E sonhos não envelhecem…
É óbvio que a contemporaneidade apresenta desafios de outras ordens, inexistentes em tempos remotos, mas o futuro, ele insiste, pode ser melhor ainda. Depende das sementes que plantamos. Você pode atribuir o otimismo de Bregman ao fato de ele ter nascido e ainda morar na Holanda, um país sem as desigualdades colossais do nosso, ter uma situação financeira confortável e tal. Tudo bem. Mas o livro, mesmo atravessado por essa perspectiva, traz informações que devem ser consideradas quando se pensa que a humanidade não tem saída – e já escutei muitas vezes isso por aí. “No mundo todo, a expectativa de vida subiu de 64 anos em 1990 para 70 em 2012, mais que o dobro do que era em 1900”, informa ele.
E o que vamos fazer com mais tempo? Apenas trabalhar, trabalhar, trabalhar? Peraí.
Para Bregman, esse livro é uma tentativa de se libertar do futuro; ou melhor, do medo que temos do futuro.

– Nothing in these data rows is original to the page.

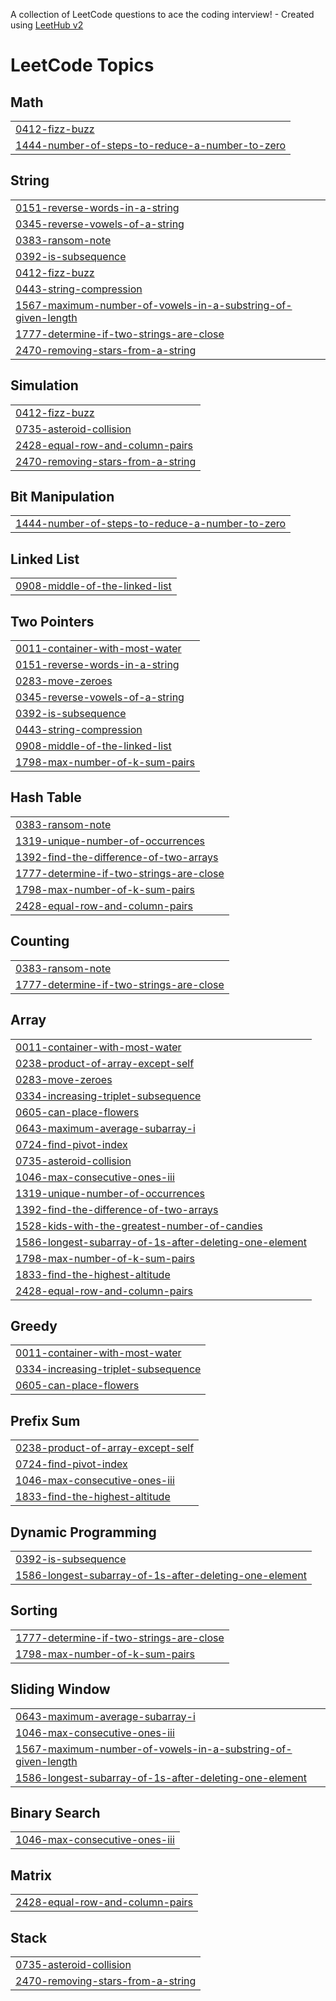 A collection of LeetCode questions to ace the coding interview! - Created using [LeetHub v2](https://github.com/arunbhardwaj/LeetHub-2.0)
<!---LeetCode Topics Start-->
# LeetCode Topics
## Math
|  |
| ------- |
| [0412-fizz-buzz](https://github.com/alisrml/leetcode/tree/master/0412-fizz-buzz) |
| [1444-number-of-steps-to-reduce-a-number-to-zero](https://github.com/alisrml/leetcode/tree/master/1444-number-of-steps-to-reduce-a-number-to-zero) |
## String
|  |
| ------- |
| [0151-reverse-words-in-a-string](https://github.com/alisrml/leetcode/tree/master/0151-reverse-words-in-a-string) |
| [0345-reverse-vowels-of-a-string](https://github.com/alisrml/leetcode/tree/master/0345-reverse-vowels-of-a-string) |
| [0383-ransom-note](https://github.com/alisrml/leetcode/tree/master/0383-ransom-note) |
| [0392-is-subsequence](https://github.com/alisrml/leetcode/tree/master/0392-is-subsequence) |
| [0412-fizz-buzz](https://github.com/alisrml/leetcode/tree/master/0412-fizz-buzz) |
| [0443-string-compression](https://github.com/alisrml/leetcode/tree/master/0443-string-compression) |
| [1567-maximum-number-of-vowels-in-a-substring-of-given-length](https://github.com/alisrml/leetcode/tree/master/1567-maximum-number-of-vowels-in-a-substring-of-given-length) |
| [1777-determine-if-two-strings-are-close](https://github.com/alisrml/leetcode/tree/master/1777-determine-if-two-strings-are-close) |
| [2470-removing-stars-from-a-string](https://github.com/alisrml/leetcode/tree/master/2470-removing-stars-from-a-string) |
## Simulation
|  |
| ------- |
| [0412-fizz-buzz](https://github.com/alisrml/leetcode/tree/master/0412-fizz-buzz) |
| [0735-asteroid-collision](https://github.com/alisrml/leetcode/tree/master/0735-asteroid-collision) |
| [2428-equal-row-and-column-pairs](https://github.com/alisrml/leetcode/tree/master/2428-equal-row-and-column-pairs) |
| [2470-removing-stars-from-a-string](https://github.com/alisrml/leetcode/tree/master/2470-removing-stars-from-a-string) |
## Bit Manipulation
|  |
| ------- |
| [1444-number-of-steps-to-reduce-a-number-to-zero](https://github.com/alisrml/leetcode/tree/master/1444-number-of-steps-to-reduce-a-number-to-zero) |
## Linked List
|  |
| ------- |
| [0908-middle-of-the-linked-list](https://github.com/alisrml/leetcode/tree/master/0908-middle-of-the-linked-list) |
## Two Pointers
|  |
| ------- |
| [0011-container-with-most-water](https://github.com/alisrml/leetcode/tree/master/0011-container-with-most-water) |
| [0151-reverse-words-in-a-string](https://github.com/alisrml/leetcode/tree/master/0151-reverse-words-in-a-string) |
| [0283-move-zeroes](https://github.com/alisrml/leetcode/tree/master/0283-move-zeroes) |
| [0345-reverse-vowels-of-a-string](https://github.com/alisrml/leetcode/tree/master/0345-reverse-vowels-of-a-string) |
| [0392-is-subsequence](https://github.com/alisrml/leetcode/tree/master/0392-is-subsequence) |
| [0443-string-compression](https://github.com/alisrml/leetcode/tree/master/0443-string-compression) |
| [0908-middle-of-the-linked-list](https://github.com/alisrml/leetcode/tree/master/0908-middle-of-the-linked-list) |
| [1798-max-number-of-k-sum-pairs](https://github.com/alisrml/leetcode/tree/master/1798-max-number-of-k-sum-pairs) |
## Hash Table
|  |
| ------- |
| [0383-ransom-note](https://github.com/alisrml/leetcode/tree/master/0383-ransom-note) |
| [1319-unique-number-of-occurrences](https://github.com/alisrml/leetcode/tree/master/1319-unique-number-of-occurrences) |
| [1392-find-the-difference-of-two-arrays](https://github.com/alisrml/leetcode/tree/master/1392-find-the-difference-of-two-arrays) |
| [1777-determine-if-two-strings-are-close](https://github.com/alisrml/leetcode/tree/master/1777-determine-if-two-strings-are-close) |
| [1798-max-number-of-k-sum-pairs](https://github.com/alisrml/leetcode/tree/master/1798-max-number-of-k-sum-pairs) |
| [2428-equal-row-and-column-pairs](https://github.com/alisrml/leetcode/tree/master/2428-equal-row-and-column-pairs) |
## Counting
|  |
| ------- |
| [0383-ransom-note](https://github.com/alisrml/leetcode/tree/master/0383-ransom-note) |
| [1777-determine-if-two-strings-are-close](https://github.com/alisrml/leetcode/tree/master/1777-determine-if-two-strings-are-close) |
## Array
|  |
| ------- |
| [0011-container-with-most-water](https://github.com/alisrml/leetcode/tree/master/0011-container-with-most-water) |
| [0238-product-of-array-except-self](https://github.com/alisrml/leetcode/tree/master/0238-product-of-array-except-self) |
| [0283-move-zeroes](https://github.com/alisrml/leetcode/tree/master/0283-move-zeroes) |
| [0334-increasing-triplet-subsequence](https://github.com/alisrml/leetcode/tree/master/0334-increasing-triplet-subsequence) |
| [0605-can-place-flowers](https://github.com/alisrml/leetcode/tree/master/0605-can-place-flowers) |
| [0643-maximum-average-subarray-i](https://github.com/alisrml/leetcode/tree/master/0643-maximum-average-subarray-i) |
| [0724-find-pivot-index](https://github.com/alisrml/leetcode/tree/master/0724-find-pivot-index) |
| [0735-asteroid-collision](https://github.com/alisrml/leetcode/tree/master/0735-asteroid-collision) |
| [1046-max-consecutive-ones-iii](https://github.com/alisrml/leetcode/tree/master/1046-max-consecutive-ones-iii) |
| [1319-unique-number-of-occurrences](https://github.com/alisrml/leetcode/tree/master/1319-unique-number-of-occurrences) |
| [1392-find-the-difference-of-two-arrays](https://github.com/alisrml/leetcode/tree/master/1392-find-the-difference-of-two-arrays) |
| [1528-kids-with-the-greatest-number-of-candies](https://github.com/alisrml/leetcode/tree/master/1528-kids-with-the-greatest-number-of-candies) |
| [1586-longest-subarray-of-1s-after-deleting-one-element](https://github.com/alisrml/leetcode/tree/master/1586-longest-subarray-of-1s-after-deleting-one-element) |
| [1798-max-number-of-k-sum-pairs](https://github.com/alisrml/leetcode/tree/master/1798-max-number-of-k-sum-pairs) |
| [1833-find-the-highest-altitude](https://github.com/alisrml/leetcode/tree/master/1833-find-the-highest-altitude) |
| [2428-equal-row-and-column-pairs](https://github.com/alisrml/leetcode/tree/master/2428-equal-row-and-column-pairs) |
## Greedy
|  |
| ------- |
| [0011-container-with-most-water](https://github.com/alisrml/leetcode/tree/master/0011-container-with-most-water) |
| [0334-increasing-triplet-subsequence](https://github.com/alisrml/leetcode/tree/master/0334-increasing-triplet-subsequence) |
| [0605-can-place-flowers](https://github.com/alisrml/leetcode/tree/master/0605-can-place-flowers) |
## Prefix Sum
|  |
| ------- |
| [0238-product-of-array-except-self](https://github.com/alisrml/leetcode/tree/master/0238-product-of-array-except-self) |
| [0724-find-pivot-index](https://github.com/alisrml/leetcode/tree/master/0724-find-pivot-index) |
| [1046-max-consecutive-ones-iii](https://github.com/alisrml/leetcode/tree/master/1046-max-consecutive-ones-iii) |
| [1833-find-the-highest-altitude](https://github.com/alisrml/leetcode/tree/master/1833-find-the-highest-altitude) |
## Dynamic Programming
|  |
| ------- |
| [0392-is-subsequence](https://github.com/alisrml/leetcode/tree/master/0392-is-subsequence) |
| [1586-longest-subarray-of-1s-after-deleting-one-element](https://github.com/alisrml/leetcode/tree/master/1586-longest-subarray-of-1s-after-deleting-one-element) |
## Sorting
|  |
| ------- |
| [1777-determine-if-two-strings-are-close](https://github.com/alisrml/leetcode/tree/master/1777-determine-if-two-strings-are-close) |
| [1798-max-number-of-k-sum-pairs](https://github.com/alisrml/leetcode/tree/master/1798-max-number-of-k-sum-pairs) |
## Sliding Window
|  |
| ------- |
| [0643-maximum-average-subarray-i](https://github.com/alisrml/leetcode/tree/master/0643-maximum-average-subarray-i) |
| [1046-max-consecutive-ones-iii](https://github.com/alisrml/leetcode/tree/master/1046-max-consecutive-ones-iii) |
| [1567-maximum-number-of-vowels-in-a-substring-of-given-length](https://github.com/alisrml/leetcode/tree/master/1567-maximum-number-of-vowels-in-a-substring-of-given-length) |
| [1586-longest-subarray-of-1s-after-deleting-one-element](https://github.com/alisrml/leetcode/tree/master/1586-longest-subarray-of-1s-after-deleting-one-element) |
## Binary Search
|  |
| ------- |
| [1046-max-consecutive-ones-iii](https://github.com/alisrml/leetcode/tree/master/1046-max-consecutive-ones-iii) |
## Matrix
|  |
| ------- |
| [2428-equal-row-and-column-pairs](https://github.com/alisrml/leetcode/tree/master/2428-equal-row-and-column-pairs) |
## Stack
|  |
| ------- |
| [0735-asteroid-collision](https://github.com/alisrml/leetcode/tree/master/0735-asteroid-collision) |
| [2470-removing-stars-from-a-string](https://github.com/alisrml/leetcode/tree/master/2470-removing-stars-from-a-string) |
<!---LeetCode Topics End-->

Dos desejos, daquilo que ansiamos para nós e para os que virão depois de nós, nascem utopias. É preciso se abrir para um novo possível, ainda não contaminado pelo status quo que nos empurra diariamente a mentira de que nada mais pode ser feito. Não basta desejar, é preciso fazer as perguntas certas: “Por que estamos trabalhando cada vez mais, desde os anos 1980, apesar de estarmos mais ricos do que nunca? Por que milhões de pessoas ainda vivem na pobreza, quando temos riqueza suficiente para extinguir esse mal?”, questiona ele.
Utopia x distopia
Definitivamente, Bregman não pinta um mundo sem mazelas. Ao contrário. Ele identifica os pontos nevrálgicos da distopia na qual vivemos atualmente, instigados pela indústria alimentícia a comer qualquer coisa, estrangulados pelas mil e uma possibilidade de estar sempre on-line, manipulados pela publicidade, que nos diz que somos importantes e diferentes. E nós acreditamos, não é mesmo? “Nos anos 1950, apenas 12% dos jovens concordavam com a afirmação ‘Eu sou uma pessoa muito especial’. Hoje, 80% concordam com isso, quando na verdade estamos ficando cada vez mais parecidos uns com os outros”, provoca o historiador.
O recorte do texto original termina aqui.